### What the task asks
Return exactly the lines below, starting with the one that has "0.5 to 0.73" and going on through the one that has "included in the".

### Recorded data

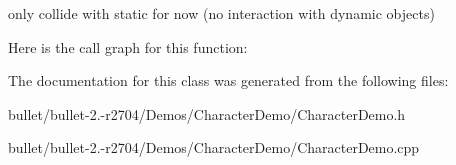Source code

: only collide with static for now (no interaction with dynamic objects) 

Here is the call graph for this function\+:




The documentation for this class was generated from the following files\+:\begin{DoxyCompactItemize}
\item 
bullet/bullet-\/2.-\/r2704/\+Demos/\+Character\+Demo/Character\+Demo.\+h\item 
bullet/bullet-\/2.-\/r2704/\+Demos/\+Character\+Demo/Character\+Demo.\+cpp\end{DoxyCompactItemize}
* * *
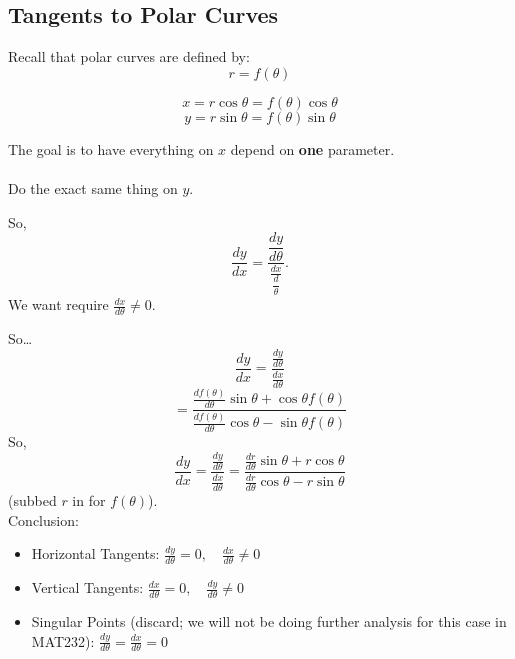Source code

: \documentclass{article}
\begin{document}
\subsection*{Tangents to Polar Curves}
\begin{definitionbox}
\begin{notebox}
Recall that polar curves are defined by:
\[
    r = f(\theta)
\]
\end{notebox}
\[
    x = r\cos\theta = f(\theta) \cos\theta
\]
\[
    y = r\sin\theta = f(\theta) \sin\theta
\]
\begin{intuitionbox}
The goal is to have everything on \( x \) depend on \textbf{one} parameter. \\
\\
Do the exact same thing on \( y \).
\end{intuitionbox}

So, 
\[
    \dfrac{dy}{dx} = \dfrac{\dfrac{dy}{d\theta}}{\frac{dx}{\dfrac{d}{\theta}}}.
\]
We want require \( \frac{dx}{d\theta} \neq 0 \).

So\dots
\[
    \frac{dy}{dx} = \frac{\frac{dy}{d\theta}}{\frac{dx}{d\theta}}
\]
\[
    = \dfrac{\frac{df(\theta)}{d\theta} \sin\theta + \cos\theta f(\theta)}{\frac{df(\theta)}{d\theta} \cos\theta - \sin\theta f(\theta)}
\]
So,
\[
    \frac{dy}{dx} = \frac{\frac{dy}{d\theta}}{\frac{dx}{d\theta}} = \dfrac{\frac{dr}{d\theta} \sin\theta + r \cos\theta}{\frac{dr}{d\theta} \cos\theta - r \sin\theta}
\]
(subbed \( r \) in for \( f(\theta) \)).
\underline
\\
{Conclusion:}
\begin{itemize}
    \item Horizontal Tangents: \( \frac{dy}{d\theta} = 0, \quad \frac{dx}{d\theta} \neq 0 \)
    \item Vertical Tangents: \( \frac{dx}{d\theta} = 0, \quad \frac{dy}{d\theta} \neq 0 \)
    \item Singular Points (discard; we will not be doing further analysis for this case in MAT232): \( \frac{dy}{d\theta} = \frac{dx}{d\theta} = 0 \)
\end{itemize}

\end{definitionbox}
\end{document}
* * *
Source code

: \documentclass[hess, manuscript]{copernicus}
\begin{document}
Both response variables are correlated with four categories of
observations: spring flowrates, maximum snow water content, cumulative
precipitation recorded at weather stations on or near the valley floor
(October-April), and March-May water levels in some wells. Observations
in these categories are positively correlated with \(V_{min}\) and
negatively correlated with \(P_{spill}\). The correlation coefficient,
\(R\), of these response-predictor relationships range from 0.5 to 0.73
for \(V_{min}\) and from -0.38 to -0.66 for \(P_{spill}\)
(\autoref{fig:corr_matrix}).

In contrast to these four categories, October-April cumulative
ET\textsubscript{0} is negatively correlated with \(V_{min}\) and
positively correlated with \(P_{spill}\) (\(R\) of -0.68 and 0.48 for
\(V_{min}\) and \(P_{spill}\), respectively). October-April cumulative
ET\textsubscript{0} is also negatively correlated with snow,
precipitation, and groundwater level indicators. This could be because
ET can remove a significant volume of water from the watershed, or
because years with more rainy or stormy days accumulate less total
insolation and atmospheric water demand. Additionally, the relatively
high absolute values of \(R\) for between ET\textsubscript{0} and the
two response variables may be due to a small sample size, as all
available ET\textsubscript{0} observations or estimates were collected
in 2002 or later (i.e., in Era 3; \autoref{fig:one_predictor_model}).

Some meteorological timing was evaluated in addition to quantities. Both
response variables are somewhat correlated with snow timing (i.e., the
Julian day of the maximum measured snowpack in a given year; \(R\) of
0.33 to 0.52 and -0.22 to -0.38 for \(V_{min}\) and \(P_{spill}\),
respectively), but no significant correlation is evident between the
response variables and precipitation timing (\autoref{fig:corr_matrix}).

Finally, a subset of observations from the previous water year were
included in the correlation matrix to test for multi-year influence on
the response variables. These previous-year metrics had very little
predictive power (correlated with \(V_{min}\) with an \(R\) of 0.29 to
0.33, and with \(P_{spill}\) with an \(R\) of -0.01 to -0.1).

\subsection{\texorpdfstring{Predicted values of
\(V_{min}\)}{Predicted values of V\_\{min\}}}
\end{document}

### Solved exercise
\(R\), of these response-predictor relationships range from 0.5 to 0.73
for \(V_{min}\) and from -0.38 to -0.66 for \(P_{spill}\)
(\autoref{fig:corr_matrix}).

In contrast to these four categories, October-April cumulative
ET\textsubscript{0} is negatively correlated with \(V_{min}\) and
positively correlated with \(P_{spill}\) (\(R\) of -0.68 and 0.48 for
\(V_{min}\) and \(P_{spill}\), respectively). October-April cumulative
ET\textsubscript{0} is also negatively correlated with snow,
precipitation, and groundwater level indicators. This could be because
ET can remove a significant volume of water from the watershed, or
because years with more rainy or stormy days accumulate less total
insolation and atmospheric water demand. Additionally, the relatively
high absolute values of \(R\) for between ET\textsubscript{0} and the
two response variables may be due to a small sample size, as all
available ET\textsubscript{0} observations or estimates were collected
in 2002 or later (i.e., in Era 3; \autoref{fig:one_predictor_model}).

Some meteorological timing was evaluated in addition to quantities. Both
response variables are somewhat correlated with snow timing (i.e., the
Julian day of the maximum measured snowpack in a given year; \(R\) of
0.33 to 0.52 and -0.22 to -0.38 for \(V_{min}\) and \(P_{spill}\),
respectively), but no significant correlation is evident between the
response variables and precipitation timing (\autoref{fig:corr_matrix}).

Finally, a subset of observations from the previous water year were
included in the correlation matrix to test for multi-year influence on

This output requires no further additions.